I buy taps as needed along with 2 properly sized drill bits, from a local machinery supply house. Never been disappointed.


----------



## C-Bag (Nov 12, 2019)

DavidR8 said:


> Thanks all!
> This forum is an amazing source of knowledge!
> 
> 
> Sent from my iPhone using Tapatalk


Just for giggles I looked on our local CL and then down to LA and up to SF for tap and die. Then on DavidR8's local CL. It's quite a contrast. Even in our little podunk area there is over 800 ads in tools. In LA 3,000! The sets and quality was the best in LA especially old machinist boxes full of tools. But there were several sets exactly like my old sets of Craftsman and BluePoint and especially ACE for around $80. Decent deals IMHO. 

Not until this thread did I notice that all those boxes had great sets of measuring tools etc but never sets of tap and die or drill bits. Is this because the typical machinist box is 1/10th size of a mechanic box or? Personally it would drive me crazy digging through a pile of mixed taps and drill bits but I guess you get used to what you are used to.

When I looked around Victoria it's a different story with way less ads and mostly low end sets but crazily enough somebody selling a hand tapper for $100!


----------



## RJSakowski (Nov 12, 2019)

T Bredehoft said:


> ................. Oh yes, if you can, opt for Spiral point taps, they push the chips out the entry hole.


Tom, I think you meant to say exit hole. The are normally used for though hole tapping. I like to use the spiral point taps but if tapping a blind hole, there has to be enough room below the tap to clear the chips.  

I prefer to buy taps in sets of three; taper, plug, and bottoming.  I start with the taper tap and on blind holes finish with the bottoming tap if bottom clearance is an issue.  If I were to buy only a single tap of as given size, it would be a plug tap.


----------



## CluelessNewB (Nov 12, 2019)

ezduzit said:


> ... they needed some unobtainable replacement zincs for their European refrigeration. I fixed them up right away. Ordered a LH M12 x 1.75mm die.



Me... trying to fathom why they used left hand threads for zincs....


----------



## mmcmdl (Nov 12, 2019)

I have a few taps and dies lying around , any kind you could dream up . Once you know what you're looking for or need , give me a shout out . I have sets , boxes , singles that I don't have a need for .  I wouldn't go draining the retirement account either , buy what you need as needed !


----------



## francist (Nov 12, 2019)

C-Bag said:


> When I looked around Victoria it's a different story with way less ads and mostly low end sets but crazily enough somebody selling a hand tapper for $100!

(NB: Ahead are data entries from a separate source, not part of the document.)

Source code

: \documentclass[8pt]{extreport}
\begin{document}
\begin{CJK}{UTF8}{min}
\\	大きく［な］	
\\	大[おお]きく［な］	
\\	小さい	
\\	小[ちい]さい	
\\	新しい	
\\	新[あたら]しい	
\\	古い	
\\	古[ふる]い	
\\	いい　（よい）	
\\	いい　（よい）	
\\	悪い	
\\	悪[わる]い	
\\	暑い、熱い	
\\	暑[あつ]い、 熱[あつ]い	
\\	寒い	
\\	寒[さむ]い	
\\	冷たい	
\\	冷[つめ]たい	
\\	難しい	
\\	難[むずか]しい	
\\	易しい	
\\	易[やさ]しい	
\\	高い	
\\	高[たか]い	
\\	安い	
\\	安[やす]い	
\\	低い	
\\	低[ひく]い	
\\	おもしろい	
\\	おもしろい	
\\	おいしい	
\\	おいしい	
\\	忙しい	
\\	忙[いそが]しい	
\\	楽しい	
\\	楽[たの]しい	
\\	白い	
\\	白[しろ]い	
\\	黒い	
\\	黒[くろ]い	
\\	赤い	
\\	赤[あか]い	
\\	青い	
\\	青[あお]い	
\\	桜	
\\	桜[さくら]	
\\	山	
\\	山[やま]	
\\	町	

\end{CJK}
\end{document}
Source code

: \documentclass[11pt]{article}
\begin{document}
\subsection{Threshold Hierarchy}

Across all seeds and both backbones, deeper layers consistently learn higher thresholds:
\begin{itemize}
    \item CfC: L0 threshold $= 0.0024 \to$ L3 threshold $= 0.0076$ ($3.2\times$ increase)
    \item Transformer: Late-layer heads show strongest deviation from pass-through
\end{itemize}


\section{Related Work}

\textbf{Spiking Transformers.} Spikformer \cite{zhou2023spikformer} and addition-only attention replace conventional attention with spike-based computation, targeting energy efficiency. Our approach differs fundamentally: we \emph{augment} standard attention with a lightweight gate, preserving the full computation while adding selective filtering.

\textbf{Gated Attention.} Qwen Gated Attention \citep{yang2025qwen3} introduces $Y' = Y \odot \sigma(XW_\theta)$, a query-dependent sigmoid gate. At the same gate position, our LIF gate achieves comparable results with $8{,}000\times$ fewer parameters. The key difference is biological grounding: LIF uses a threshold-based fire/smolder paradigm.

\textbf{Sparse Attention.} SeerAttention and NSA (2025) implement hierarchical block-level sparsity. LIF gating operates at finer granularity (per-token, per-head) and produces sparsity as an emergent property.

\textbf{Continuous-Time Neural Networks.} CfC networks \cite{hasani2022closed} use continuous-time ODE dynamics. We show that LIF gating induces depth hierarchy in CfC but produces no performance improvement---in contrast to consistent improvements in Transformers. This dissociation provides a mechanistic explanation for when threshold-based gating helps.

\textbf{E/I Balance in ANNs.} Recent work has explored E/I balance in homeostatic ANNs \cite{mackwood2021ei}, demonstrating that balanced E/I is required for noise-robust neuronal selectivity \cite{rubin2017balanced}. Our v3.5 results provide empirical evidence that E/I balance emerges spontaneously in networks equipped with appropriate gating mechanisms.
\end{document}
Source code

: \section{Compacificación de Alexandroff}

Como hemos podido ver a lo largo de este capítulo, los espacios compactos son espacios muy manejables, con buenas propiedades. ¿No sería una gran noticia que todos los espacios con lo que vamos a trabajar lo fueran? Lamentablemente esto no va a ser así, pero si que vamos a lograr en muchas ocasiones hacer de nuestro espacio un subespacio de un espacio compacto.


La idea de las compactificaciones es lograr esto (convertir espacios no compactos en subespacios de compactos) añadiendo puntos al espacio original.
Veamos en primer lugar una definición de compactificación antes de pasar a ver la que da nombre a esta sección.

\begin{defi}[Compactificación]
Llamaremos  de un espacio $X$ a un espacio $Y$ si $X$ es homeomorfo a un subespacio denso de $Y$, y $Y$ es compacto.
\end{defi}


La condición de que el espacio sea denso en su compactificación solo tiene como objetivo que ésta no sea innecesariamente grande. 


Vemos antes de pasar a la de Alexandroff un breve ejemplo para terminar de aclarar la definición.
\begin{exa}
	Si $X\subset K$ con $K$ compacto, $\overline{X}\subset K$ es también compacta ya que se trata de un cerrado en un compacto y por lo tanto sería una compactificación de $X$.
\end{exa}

Yup, that's typical around here. We are on an island (large island, mind you) that has not had substantial industry levels since the early part of the century. The last really big ship engineering went away in the 1970's. We still have HMC Dockyard and some aircraft manufacturing on a small scale, but otherwise not much. No mills anymore either, at least not on the south end of the island.

I did spot two used Greenfield sets yesterday about an hour and half away, but they were both pretty rusted up. The guy still wanted $75 per set.

-frank


----------



## DavidR8 (Nov 12, 2019)

As @francist said we live in an industrial no-mans-land. 

Slight diversion: what is the significance of the machines lines on these seemingly identical taps?







Sent from my iPhone using Tapatalk


----------



## mmcmdl (Nov 12, 2019)

DavidR8 said:


> Slight diversion: what is the significance of the machines lines on these seemingly identical taps?



Look at the leading threads on the taps .  Notice the difference ?

Just another idea for someone starting out . Get yourself one of these and fill as necessary .


----------



## ezduzit (Nov 12, 2019)

CluelessNewB said:


> Me... trying to fathom why they used left hand threads for zincs....



Presumably so that when you unscrew the zinc "carrier" the zinc does not fall off and plug up the cooling passage; my guess.


----------



## DavidR8 (Nov 12, 2019)

@mmcmdl I'm going to say from left to right taper, plug and bottoming.


----------



## BGHansen (Nov 12, 2019)

I bought a set of Harbor Freight Tungsten steel taps/dies that go from 1/4" - 1" in NC/NF for around $100 in around 1984.  They actually have worked pretty well though none have been heavily used.  Most of my work has been with aluminum and brass, occasional CRS, so no toughies like stainless.

I also have a couple of sets of older Hanson 6-32 - 1/2" in NC/NF.  Lots of loose taps, some Interstate (MSC), mostly Union Greenfield.  

I use taps until they get dull and throw them away.  My like sizes are housed in plastic bins, currently used tap is in a plastic bag.  When it seems to take more effort than I'd like, I switch to a new one.  If the effort is the same, I reevaluate the tap drilled hole and carefully go with the older tap.  If the new tap is cutting better, the old one hits the trash and the new one "graduates" to the plastic bag.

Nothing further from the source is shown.